*** Block opens ***

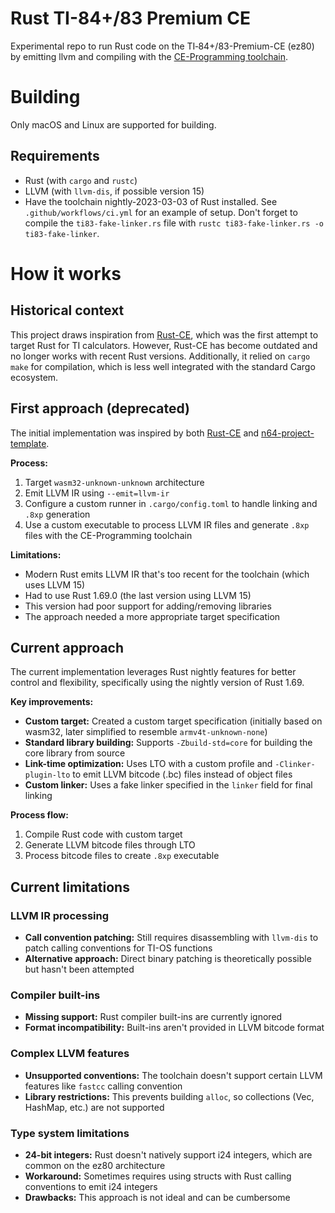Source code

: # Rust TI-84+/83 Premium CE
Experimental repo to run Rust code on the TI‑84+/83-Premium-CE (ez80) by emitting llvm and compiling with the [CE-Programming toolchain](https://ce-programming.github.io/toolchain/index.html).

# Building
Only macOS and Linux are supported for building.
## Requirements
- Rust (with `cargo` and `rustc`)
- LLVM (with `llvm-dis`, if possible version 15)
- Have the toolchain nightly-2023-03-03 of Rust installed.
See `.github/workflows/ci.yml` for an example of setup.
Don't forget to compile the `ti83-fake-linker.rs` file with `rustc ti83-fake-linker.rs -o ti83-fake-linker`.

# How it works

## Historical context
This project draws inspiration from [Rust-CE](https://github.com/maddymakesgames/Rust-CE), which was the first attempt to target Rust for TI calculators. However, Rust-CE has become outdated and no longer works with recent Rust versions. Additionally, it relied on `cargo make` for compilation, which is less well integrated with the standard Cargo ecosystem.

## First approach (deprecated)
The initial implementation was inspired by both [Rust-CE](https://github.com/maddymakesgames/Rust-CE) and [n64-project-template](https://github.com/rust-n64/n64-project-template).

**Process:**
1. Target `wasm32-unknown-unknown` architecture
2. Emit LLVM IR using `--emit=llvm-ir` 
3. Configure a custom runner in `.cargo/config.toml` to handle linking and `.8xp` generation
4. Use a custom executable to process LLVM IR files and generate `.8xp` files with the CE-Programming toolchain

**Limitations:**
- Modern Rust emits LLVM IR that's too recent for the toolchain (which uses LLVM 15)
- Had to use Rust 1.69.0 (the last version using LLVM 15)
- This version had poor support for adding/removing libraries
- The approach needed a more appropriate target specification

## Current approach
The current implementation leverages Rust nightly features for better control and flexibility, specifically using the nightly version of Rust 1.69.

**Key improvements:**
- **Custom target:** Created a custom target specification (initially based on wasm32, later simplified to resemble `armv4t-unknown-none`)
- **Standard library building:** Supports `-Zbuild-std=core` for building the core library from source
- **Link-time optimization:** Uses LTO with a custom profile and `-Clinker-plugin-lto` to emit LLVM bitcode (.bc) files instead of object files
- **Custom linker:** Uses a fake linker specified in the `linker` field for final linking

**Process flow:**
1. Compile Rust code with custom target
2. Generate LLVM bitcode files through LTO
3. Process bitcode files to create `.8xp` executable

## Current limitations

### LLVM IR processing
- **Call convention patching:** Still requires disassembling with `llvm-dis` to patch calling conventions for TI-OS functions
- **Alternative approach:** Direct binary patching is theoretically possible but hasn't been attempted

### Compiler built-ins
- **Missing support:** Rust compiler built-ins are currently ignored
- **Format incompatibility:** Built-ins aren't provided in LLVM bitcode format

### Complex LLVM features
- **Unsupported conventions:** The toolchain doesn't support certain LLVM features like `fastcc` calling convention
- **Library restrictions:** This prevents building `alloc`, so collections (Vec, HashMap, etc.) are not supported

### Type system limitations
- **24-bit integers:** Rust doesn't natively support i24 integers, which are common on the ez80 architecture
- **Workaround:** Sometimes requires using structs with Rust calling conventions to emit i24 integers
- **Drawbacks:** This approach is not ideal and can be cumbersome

*** Block closes ***
*** Block opens ***

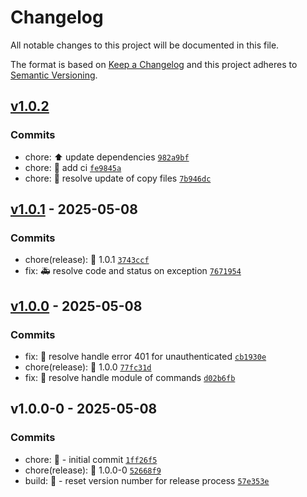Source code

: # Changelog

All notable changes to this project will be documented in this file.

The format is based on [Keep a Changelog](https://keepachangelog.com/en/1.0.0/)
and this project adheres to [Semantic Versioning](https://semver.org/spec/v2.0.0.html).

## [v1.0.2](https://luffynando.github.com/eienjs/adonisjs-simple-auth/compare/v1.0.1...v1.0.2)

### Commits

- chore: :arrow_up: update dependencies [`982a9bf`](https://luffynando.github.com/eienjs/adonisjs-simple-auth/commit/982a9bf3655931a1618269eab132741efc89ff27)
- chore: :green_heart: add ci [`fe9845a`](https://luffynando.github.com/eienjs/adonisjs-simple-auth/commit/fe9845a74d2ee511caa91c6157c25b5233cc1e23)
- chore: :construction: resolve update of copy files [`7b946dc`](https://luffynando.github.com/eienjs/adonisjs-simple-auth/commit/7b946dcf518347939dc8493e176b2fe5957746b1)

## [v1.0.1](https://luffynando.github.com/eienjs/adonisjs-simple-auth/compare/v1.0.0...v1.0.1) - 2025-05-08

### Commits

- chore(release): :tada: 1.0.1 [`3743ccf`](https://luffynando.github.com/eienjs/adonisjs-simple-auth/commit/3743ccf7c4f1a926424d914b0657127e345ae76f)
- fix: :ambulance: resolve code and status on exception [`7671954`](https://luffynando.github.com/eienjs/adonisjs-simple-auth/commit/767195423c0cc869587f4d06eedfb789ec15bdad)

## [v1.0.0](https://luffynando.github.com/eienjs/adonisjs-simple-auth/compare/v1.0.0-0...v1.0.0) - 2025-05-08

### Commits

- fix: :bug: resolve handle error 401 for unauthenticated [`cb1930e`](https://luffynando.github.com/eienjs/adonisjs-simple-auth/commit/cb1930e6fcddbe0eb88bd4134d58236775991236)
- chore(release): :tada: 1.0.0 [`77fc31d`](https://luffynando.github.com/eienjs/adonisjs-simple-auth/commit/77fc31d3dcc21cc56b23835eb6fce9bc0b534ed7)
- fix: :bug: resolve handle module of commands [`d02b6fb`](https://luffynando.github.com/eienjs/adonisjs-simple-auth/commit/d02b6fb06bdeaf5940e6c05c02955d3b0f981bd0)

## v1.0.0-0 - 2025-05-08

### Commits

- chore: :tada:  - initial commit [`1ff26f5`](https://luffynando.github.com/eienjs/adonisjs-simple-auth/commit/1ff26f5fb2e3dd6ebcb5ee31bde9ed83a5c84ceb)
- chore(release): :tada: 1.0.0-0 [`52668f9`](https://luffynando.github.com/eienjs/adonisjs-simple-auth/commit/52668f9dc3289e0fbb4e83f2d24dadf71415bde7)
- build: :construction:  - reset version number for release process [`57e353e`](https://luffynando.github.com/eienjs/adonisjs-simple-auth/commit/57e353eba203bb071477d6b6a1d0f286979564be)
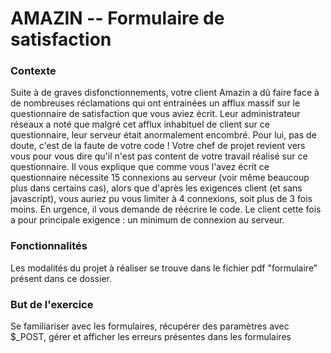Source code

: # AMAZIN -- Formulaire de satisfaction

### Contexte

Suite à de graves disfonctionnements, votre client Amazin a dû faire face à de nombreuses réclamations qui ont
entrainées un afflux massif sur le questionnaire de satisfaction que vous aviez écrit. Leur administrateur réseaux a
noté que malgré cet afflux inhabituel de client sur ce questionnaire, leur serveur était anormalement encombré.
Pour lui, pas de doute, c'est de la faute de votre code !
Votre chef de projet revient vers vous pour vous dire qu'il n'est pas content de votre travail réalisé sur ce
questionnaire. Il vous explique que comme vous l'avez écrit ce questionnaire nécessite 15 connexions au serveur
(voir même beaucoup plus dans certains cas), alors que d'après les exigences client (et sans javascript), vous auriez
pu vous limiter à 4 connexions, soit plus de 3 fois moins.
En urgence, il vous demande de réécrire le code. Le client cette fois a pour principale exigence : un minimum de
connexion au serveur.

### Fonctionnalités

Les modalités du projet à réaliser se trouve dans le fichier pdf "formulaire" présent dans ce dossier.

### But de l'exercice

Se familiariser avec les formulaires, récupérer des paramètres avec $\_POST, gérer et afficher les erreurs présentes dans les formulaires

*** Block closes ***
*** Block opens ***

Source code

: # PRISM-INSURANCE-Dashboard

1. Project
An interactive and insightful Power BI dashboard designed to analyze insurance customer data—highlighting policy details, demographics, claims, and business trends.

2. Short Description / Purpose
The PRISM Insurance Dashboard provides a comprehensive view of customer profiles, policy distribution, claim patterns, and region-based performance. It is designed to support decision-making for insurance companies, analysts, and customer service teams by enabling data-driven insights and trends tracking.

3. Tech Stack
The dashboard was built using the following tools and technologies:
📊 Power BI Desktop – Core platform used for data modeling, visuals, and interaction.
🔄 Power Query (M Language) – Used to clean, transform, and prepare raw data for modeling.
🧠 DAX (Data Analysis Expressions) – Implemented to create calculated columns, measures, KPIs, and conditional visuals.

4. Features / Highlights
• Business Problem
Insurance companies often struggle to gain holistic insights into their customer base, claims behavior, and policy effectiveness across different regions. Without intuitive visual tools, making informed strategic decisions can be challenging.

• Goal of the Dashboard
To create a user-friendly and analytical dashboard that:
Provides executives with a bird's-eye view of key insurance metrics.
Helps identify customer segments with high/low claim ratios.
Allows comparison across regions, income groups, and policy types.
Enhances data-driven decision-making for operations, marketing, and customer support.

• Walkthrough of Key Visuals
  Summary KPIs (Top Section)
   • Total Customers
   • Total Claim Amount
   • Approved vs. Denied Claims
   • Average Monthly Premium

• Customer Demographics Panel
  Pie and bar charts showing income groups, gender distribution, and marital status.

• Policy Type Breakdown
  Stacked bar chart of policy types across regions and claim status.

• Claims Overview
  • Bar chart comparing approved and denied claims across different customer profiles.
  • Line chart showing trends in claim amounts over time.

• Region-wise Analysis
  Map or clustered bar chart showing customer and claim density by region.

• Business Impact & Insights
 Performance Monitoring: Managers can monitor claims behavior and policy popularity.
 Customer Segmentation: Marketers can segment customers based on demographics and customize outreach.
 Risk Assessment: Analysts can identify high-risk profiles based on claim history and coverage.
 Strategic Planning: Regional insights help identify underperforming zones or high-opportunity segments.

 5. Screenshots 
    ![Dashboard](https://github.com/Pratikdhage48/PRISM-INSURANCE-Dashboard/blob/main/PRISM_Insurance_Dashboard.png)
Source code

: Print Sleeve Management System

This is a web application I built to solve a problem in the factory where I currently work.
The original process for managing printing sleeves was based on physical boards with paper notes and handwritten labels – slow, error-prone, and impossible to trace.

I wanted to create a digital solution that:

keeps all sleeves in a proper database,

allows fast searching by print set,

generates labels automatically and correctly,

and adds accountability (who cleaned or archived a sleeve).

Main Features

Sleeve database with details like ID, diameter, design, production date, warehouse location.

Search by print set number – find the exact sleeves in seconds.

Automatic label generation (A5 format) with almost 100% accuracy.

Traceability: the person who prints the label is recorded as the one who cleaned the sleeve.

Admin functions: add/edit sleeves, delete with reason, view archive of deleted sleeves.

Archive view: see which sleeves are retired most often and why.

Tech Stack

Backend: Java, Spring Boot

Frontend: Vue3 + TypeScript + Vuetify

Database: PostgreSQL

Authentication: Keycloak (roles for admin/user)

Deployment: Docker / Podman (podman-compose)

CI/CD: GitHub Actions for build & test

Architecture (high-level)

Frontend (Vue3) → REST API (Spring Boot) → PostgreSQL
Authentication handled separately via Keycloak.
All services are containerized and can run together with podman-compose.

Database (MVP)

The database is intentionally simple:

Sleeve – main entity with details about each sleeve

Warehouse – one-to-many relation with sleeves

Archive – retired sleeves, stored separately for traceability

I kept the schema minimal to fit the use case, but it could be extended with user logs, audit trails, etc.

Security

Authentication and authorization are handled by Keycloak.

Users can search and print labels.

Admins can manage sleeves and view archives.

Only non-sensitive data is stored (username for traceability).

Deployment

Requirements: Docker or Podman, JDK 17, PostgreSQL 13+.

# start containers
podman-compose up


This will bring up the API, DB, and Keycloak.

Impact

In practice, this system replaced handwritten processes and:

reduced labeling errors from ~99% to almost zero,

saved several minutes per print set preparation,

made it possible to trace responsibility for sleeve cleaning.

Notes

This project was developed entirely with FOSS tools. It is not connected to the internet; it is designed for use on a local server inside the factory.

*** Block closes ***

• [Problem to work on]:
For the lines above, output exactly those from the line containing "The current implementation" through the line containing "### Type system limitations", and skip the others.

• [Your response]:
The current implementation leverages Rust nightly features for better control and flexibility, specifically using the nightly version of Rust 1.69.

**Key improvements:**
- **Custom target:** Created a custom target specification (initially based on wasm32, later simplified to resemble `armv4t-unknown-none`)
- **Standard library building:** Supports `-Zbuild-std=core` for building the core library from source
- **Link-time optimization:** Uses LTO with a custom profile and `-Clinker-plugin-lto` to emit LLVM bitcode (.bc) files instead of object files
- **Custom linker:** Uses a fake linker specified in the `linker` field for final linking

**Process flow:**
1. Compile Rust code with custom target
2. Generate LLVM bitcode files through LTO
3. Process bitcode files to create `.8xp` executable

## Current limitations

### LLVM IR processing
- **Call convention patching:** Still requires disassembling with `llvm-dis` to patch calling conventions for TI-OS functions
- **Alternative approach:** Direct binary patching is theoretically possible but hasn't been attempted

### Compiler built-ins
- **Missing support:** Rust compiler built-ins are currently ignored
- **Format incompatibility:** Built-ins aren't provided in LLVM bitcode format

### Complex LLVM features
- **Unsupported conventions:** The toolchain doesn't support certain LLVM features like `fastcc` calling convention
- **Library restrictions:** This prevents building `alloc`, so collections (Vec, HashMap, etc.) are not supported

### Type system limitations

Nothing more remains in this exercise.